Témoignages

Femme évêque, femme médiévale: les secrets spirituels d’une grande femme de Dieu

Femme puissante et dynamique, ancienne réfugiée, Hilde de Whitby était à la tête d’une communauté mixte d’hommes et femmes. Des rois venaient la consulter. D’où venait son autorité exceptionnelle ? Mary Cotes approfondit la question.

Comment? Une femme du septième siècle à la tête d’une communauté chrétienne d’hommes et de femmes? Est-ce vrai ?

Ma première réaction lorsque j’ai entendu parler pour la première fois de la Sainte Hilde, fondatrice d’un double monastère au nord de l’Angleterre, à Whitby dans le Yorkshire. Même si les détails de la vie de Hilde sont cachés dans les brouillards du passé, j’ai eu très envie d’en savoir plus.
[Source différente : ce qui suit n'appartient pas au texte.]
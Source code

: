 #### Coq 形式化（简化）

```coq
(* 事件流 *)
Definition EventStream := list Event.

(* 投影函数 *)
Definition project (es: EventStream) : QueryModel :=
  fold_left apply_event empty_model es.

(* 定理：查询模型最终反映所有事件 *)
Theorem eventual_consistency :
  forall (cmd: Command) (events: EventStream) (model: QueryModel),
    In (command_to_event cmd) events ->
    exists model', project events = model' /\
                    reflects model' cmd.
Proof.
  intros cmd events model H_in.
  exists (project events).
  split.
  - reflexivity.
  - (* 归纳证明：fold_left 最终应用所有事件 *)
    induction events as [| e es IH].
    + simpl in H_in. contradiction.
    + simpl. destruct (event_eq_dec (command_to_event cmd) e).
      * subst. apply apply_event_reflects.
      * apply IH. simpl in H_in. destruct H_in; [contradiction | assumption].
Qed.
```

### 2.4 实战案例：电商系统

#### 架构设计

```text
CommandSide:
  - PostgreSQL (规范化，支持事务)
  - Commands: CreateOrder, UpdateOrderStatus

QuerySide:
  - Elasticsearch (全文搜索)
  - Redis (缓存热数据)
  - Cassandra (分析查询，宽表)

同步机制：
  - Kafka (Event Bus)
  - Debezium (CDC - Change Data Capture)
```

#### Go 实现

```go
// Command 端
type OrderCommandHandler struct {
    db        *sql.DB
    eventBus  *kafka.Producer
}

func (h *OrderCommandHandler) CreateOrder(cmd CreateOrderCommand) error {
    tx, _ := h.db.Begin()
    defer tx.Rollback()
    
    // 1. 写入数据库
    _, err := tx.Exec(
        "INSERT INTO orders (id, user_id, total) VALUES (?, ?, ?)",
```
L’été dernier je suis donc partie quelques jours à la découverte de cette femme de Dieu extraordinaire.

ruines

Une femme d’autorité

J’apprends d’abord que l’abbaye qu’elle a fondée n’existe plus !  Les ruines qui se trouvent actuellement sur la côte sont celles d’un monastère qui a été construit beaucoup plus tard sur le même site.

Pourtant le souvenir de Hilde est bien présent dans les Églises de la région. Elle est souvent représentée, dans les vitraux par exemple, tenant une Bible ou bien une abbaye d’une main et une crosse de l’autre. Symbole de l’autorité pastorale, la crosse est plus souvent tenue par un évêque. Et pourtant, l’autorité pastorale de cette femme médiévale ne semble pas être remise en question.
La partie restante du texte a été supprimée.